Before we start writing code to operate the 3200 Gbps network, let’s understand the hardware, software, and system design philosophy required to drive this high-performance network.

RDMA

Most networks we use daily are based on TCP/IP protocols. Applications interact with the Linux kernel through sockets. The Linux kernel maintains a complete TCP/IP protocol stack and is responsible for controlling the Network Interface Controller (NIC). Two NICs communicate at the network layer through Ethernet. The most common examples are gigabit NICs (1 Gbps) in home computers and 10-gigabit NICs (10 Gbps) in servers.

High-performance networks, on the other hand, use a completely different hardware and software stack called RDMA (Remote Direct Memory Access).

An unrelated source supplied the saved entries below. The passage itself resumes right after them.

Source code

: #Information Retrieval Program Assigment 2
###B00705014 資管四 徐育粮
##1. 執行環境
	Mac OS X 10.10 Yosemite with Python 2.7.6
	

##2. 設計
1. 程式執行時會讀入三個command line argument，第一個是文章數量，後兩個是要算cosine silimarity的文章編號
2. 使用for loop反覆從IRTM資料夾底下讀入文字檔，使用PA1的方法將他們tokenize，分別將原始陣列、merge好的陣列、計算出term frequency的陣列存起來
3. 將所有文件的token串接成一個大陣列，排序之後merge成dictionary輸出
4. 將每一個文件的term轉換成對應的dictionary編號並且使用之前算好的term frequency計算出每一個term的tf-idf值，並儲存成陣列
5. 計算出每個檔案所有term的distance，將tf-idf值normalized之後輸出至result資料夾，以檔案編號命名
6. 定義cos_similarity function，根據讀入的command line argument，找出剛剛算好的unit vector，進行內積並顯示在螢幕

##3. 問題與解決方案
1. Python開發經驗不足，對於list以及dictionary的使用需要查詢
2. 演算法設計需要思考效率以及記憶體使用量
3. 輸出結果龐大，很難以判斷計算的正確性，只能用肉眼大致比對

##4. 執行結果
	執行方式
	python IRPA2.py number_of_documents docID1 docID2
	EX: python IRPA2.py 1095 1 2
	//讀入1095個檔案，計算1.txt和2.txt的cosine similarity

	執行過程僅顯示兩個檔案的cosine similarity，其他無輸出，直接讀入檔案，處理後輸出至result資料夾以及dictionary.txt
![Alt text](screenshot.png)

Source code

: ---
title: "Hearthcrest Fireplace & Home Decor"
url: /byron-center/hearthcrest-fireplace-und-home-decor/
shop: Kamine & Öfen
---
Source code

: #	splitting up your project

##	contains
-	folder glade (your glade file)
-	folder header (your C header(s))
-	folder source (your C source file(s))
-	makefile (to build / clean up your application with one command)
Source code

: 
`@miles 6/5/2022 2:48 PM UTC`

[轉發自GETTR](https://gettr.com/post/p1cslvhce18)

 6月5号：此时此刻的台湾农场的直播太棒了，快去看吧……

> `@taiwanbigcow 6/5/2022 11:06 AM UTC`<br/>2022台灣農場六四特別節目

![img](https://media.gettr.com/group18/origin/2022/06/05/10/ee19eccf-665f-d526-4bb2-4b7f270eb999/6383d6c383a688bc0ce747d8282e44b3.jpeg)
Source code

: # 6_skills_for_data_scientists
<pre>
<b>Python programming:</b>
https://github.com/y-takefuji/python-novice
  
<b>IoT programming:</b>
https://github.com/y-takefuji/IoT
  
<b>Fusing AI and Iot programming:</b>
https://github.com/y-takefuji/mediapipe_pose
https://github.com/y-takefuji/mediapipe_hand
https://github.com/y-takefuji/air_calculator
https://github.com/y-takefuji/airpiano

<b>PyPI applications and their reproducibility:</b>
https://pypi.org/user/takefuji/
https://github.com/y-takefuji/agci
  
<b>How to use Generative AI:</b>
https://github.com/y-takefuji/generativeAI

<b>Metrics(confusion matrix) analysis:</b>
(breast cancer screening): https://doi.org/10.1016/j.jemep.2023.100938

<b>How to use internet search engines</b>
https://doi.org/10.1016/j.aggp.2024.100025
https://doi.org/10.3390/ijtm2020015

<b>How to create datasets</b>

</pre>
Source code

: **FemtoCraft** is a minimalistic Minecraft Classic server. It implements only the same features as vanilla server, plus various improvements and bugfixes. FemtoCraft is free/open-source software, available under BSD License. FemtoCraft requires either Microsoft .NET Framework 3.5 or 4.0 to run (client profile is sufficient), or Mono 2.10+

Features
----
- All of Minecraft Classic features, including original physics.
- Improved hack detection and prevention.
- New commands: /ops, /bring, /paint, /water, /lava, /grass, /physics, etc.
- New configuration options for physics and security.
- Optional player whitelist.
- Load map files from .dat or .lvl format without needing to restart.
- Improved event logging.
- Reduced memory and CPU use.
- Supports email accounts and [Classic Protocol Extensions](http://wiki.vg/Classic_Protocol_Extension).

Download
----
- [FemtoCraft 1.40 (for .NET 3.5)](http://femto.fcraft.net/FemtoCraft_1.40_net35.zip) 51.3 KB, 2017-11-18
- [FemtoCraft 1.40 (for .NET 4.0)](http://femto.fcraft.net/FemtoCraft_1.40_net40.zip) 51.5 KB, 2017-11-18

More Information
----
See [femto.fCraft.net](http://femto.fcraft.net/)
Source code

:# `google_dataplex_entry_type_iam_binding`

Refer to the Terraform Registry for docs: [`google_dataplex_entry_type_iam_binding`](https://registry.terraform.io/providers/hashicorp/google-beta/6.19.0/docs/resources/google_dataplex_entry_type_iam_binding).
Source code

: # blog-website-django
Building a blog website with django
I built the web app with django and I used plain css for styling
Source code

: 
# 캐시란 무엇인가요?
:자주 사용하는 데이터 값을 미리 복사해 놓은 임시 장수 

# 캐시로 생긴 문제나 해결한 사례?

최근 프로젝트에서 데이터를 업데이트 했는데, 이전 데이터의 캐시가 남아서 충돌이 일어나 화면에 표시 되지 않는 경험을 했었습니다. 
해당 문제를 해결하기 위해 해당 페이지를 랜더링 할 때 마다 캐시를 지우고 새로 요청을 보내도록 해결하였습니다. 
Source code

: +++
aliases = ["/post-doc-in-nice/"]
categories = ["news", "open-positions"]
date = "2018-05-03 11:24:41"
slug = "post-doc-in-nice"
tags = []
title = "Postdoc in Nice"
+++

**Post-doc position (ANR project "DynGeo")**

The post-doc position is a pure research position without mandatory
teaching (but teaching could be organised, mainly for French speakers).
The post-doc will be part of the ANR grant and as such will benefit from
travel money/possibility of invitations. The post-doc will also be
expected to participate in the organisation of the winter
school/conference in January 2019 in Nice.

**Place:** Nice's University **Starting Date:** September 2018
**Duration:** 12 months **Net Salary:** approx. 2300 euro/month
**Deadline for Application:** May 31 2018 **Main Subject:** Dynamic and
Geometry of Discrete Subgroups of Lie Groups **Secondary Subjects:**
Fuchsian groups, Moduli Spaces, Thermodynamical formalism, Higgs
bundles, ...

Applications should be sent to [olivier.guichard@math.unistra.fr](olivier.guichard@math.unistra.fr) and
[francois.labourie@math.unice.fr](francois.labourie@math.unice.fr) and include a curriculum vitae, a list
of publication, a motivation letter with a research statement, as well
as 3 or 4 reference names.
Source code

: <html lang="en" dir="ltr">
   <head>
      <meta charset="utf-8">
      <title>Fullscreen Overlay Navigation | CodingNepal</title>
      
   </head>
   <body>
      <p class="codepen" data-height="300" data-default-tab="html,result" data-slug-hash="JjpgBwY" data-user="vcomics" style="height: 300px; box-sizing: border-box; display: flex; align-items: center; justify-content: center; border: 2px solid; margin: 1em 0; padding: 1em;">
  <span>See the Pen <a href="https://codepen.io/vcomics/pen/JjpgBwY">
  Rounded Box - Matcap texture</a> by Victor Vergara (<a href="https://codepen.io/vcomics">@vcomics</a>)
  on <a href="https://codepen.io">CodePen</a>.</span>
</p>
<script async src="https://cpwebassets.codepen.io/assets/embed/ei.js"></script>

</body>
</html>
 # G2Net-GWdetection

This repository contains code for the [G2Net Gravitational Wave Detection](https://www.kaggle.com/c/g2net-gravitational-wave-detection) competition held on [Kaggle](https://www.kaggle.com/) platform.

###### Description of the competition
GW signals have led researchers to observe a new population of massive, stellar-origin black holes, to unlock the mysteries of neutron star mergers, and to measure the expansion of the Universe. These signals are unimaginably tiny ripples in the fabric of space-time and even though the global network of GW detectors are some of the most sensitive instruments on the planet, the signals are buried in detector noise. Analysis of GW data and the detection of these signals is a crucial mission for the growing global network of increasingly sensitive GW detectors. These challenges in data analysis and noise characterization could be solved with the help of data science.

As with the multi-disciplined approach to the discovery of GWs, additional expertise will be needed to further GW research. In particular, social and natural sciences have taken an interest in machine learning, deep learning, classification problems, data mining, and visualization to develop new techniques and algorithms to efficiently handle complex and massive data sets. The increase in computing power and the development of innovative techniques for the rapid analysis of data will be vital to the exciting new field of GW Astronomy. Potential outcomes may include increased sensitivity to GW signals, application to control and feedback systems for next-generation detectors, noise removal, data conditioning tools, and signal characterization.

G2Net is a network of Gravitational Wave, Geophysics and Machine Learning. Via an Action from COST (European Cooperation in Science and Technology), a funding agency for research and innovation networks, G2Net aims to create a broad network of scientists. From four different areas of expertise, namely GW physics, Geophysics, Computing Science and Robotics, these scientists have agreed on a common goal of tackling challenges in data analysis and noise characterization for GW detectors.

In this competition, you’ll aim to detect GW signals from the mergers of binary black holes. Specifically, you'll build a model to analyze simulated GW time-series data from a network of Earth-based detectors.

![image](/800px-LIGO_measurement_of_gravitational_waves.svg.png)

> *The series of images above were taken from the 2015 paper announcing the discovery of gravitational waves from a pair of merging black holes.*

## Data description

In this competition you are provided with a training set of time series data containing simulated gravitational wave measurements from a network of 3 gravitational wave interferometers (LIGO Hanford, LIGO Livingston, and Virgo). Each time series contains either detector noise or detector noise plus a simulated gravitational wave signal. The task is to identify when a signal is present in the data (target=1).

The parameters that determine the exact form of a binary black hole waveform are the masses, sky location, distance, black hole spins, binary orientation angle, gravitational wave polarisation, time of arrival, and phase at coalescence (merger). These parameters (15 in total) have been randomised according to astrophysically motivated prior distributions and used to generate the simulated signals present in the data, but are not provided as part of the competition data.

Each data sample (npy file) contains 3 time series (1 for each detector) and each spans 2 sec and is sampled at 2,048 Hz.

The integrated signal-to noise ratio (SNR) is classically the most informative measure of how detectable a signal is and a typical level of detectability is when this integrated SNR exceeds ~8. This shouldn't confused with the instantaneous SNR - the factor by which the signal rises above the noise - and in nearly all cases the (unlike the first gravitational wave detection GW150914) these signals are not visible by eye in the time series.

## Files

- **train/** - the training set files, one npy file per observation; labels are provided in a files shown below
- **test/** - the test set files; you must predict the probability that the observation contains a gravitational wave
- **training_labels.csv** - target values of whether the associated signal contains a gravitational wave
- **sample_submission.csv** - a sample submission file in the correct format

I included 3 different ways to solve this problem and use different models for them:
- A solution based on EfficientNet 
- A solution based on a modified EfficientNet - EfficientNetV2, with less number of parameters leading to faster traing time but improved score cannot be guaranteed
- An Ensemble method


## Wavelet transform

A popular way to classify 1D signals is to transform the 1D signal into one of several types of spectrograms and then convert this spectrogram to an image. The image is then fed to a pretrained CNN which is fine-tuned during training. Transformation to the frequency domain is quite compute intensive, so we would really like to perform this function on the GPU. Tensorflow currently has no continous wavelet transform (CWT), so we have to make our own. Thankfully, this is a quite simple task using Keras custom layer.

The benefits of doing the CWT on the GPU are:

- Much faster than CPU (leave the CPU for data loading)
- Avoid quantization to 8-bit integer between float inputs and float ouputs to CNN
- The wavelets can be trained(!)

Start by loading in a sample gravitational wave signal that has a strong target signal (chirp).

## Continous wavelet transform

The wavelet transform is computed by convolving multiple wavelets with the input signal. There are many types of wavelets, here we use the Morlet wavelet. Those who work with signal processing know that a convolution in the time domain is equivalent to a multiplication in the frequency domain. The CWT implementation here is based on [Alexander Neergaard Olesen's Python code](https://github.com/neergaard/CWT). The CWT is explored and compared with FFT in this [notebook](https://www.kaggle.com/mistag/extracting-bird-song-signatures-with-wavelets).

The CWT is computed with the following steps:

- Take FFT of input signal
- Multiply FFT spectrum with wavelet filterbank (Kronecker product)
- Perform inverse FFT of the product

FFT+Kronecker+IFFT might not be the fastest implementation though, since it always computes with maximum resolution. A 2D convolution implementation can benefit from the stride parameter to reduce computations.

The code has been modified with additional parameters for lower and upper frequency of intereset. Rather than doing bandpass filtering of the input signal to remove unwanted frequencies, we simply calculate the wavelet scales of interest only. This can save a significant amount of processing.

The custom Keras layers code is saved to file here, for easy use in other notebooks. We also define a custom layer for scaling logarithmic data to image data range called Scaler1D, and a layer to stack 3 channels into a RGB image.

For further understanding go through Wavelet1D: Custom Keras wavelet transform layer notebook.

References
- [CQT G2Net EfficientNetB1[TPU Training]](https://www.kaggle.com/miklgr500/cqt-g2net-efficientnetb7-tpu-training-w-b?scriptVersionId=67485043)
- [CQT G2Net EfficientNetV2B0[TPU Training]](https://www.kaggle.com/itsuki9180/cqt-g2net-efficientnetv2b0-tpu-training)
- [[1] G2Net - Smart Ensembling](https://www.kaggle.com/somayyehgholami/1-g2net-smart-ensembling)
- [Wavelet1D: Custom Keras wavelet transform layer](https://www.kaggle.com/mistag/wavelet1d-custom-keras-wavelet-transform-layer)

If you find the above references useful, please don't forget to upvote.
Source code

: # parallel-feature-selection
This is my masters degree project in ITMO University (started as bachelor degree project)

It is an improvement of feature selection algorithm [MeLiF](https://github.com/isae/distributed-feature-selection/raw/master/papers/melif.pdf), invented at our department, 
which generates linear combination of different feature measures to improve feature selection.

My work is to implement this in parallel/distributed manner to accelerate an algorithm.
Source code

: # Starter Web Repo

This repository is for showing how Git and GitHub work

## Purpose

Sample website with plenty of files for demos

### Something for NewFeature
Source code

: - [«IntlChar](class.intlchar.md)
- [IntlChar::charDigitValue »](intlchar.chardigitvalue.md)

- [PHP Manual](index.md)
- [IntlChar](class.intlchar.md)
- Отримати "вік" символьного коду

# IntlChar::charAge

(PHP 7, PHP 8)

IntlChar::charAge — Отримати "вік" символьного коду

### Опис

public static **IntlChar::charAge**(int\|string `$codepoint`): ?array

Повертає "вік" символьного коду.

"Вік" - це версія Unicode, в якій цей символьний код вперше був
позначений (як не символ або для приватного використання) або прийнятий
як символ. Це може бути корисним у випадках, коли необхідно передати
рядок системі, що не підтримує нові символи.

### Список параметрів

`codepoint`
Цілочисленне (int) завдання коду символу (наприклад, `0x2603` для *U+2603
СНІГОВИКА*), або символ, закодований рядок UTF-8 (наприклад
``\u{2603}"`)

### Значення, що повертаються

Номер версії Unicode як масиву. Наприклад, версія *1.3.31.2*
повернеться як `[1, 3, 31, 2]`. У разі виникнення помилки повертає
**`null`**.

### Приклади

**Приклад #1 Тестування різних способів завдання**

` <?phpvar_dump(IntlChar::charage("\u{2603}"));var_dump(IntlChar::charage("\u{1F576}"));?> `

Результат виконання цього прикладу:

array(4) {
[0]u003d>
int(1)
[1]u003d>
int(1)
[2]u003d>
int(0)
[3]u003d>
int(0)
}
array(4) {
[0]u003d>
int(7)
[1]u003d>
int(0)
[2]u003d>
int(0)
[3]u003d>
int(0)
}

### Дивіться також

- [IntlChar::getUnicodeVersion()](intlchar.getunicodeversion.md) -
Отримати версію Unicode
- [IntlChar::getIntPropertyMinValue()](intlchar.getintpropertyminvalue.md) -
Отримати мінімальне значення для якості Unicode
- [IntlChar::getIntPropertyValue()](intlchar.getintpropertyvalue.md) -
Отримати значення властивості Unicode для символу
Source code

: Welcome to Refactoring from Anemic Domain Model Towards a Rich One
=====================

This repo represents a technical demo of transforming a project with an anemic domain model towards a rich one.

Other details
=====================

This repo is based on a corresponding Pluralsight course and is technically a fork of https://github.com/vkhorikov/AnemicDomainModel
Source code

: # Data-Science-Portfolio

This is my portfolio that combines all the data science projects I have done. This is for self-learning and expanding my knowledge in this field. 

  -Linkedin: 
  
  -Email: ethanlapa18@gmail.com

  1. Application Layer: Applications typically interact with RDMA NICs through the ibverbs API (also known as verbs API). The verbs API is very different from sockets, with completely different system design philosophies, which we’ll discuss later.
  2. Protocol Layer: Unlike TCP/IP, RDMA has its own protocol suite. Since I don’t research this area, I’m not familiar with the technical details. Perhaps the most intuitive difference is that RDMA doesn’t use “IP addresses” and “MAC addresses” but has its own addressing system.
  3. Network Layer: The most common transport layers for RDMA are InfiniBand and RoCE. InfiniBand is a proprietary protocol - expensive but stable. RoCE (RDMA over Converged Ethernet) offers better price-performance ratio but requires careful tuning, and many tech giants have published numerous papers about RoCE.
  4. Network Cards: The most common RDMA NICs are Mellanox’s ConnectX series. After NVIDIA acquired Mellanox in 2020, it validated the old internet meme about “NVIDIA’s fast network speed”. The ConnectX-7 generation achieves 400 Gbps and is often paired with H100 generation GPUs.

As its name suggests, RDMA can directly read and write remote (and local) memory. The memory here isn’t limited to CPU-bound memory but can also be memory of other devices on the PCIe bus, such as GPU memory. Compared to socket’s send() and recv() operations, RDMA offers richer operations. RDMA operations can be divided into two categories: Two-sided RDMA and One-sided RDMA:

  1. Two-sided RDMA: Requires CPU participation from both communicating parties
    1. RECV: Target side prepares to receive message
    2. SEND: Initiator sends message to target
  2. One-sided RDMA: Only requires CPU participation from the initiator, target CPU is unaware
    1. WRITE: Write data directly from initiator’s memory to target’s memory
      • WRITE_IMM: Similar to WRITE, but additionally inserts an integer into target’s Completion Queue to notify target CPU
    2. READ: Read data directly from target’s memory into initiator’s memory
    3. ATOMIC: Perform atomic operations on target’s memory, like Compare-and-Swap, Fetch-Add

In RDMA, a pair of communicating nodes is called a Queue Pair (QP). Similar to TCP and UDP in IP protocol, RDMA has three transport types:

  1. Reliable Connected Queue Pair (RC QP)
    • Connection-based, requiring connection establishment before communication. Usually has connection limits.
    • Reliable transmission with retransmission, guarantees message delivery order.
    • Can transmit large messages, far exceeding MTU size.
    • Supports all RDMA operations: RECV, SEND, WRITE, READ, ATOMIC
  2. Unreliable Connected Queue Pair (UC QP)
    • Similar to RC, but transmission is unreliable, no guaranteed delivery or order.
    • Supports only some RDMA operations: RECV, SEND, WRITE
  3. Unreliable Datagram Queue Pair (UD QP)
    • No connection required.
    • No guaranteed delivery or order.
    • Messages must be smaller than MTU
    • Only supports RECV, SEND

AWS EFA

Obviously, most individuals and even companies can’t afford NVIDIA HGX clusters, so they rely on cloud service providers. Cloud providers generally prefer not to expose hardware directly to tenants, instead adding a virtualization layer. On AWS p5 instances, AWS provides a virtual high-performance NIC called EFA (Elastic Fabric Adapter).

We don’t know whether EFA uses Amazon’s custom NICs or standardized products underneath, whether the network protocol is InfiniBand or RoCE, or whether the physical medium is fiber optic or copper. Of course, we don’t need to know - we can contact support if there are issues. Interestingly, EFA uses Amazon’s custom protocol SRD (Scalable Reliable Datagram).

So how should applications use EFA? The EFA documentation includes this diagram:

EFA Stack

From this diagram and documentation, we can see that we need to use libfabric to work with EFA.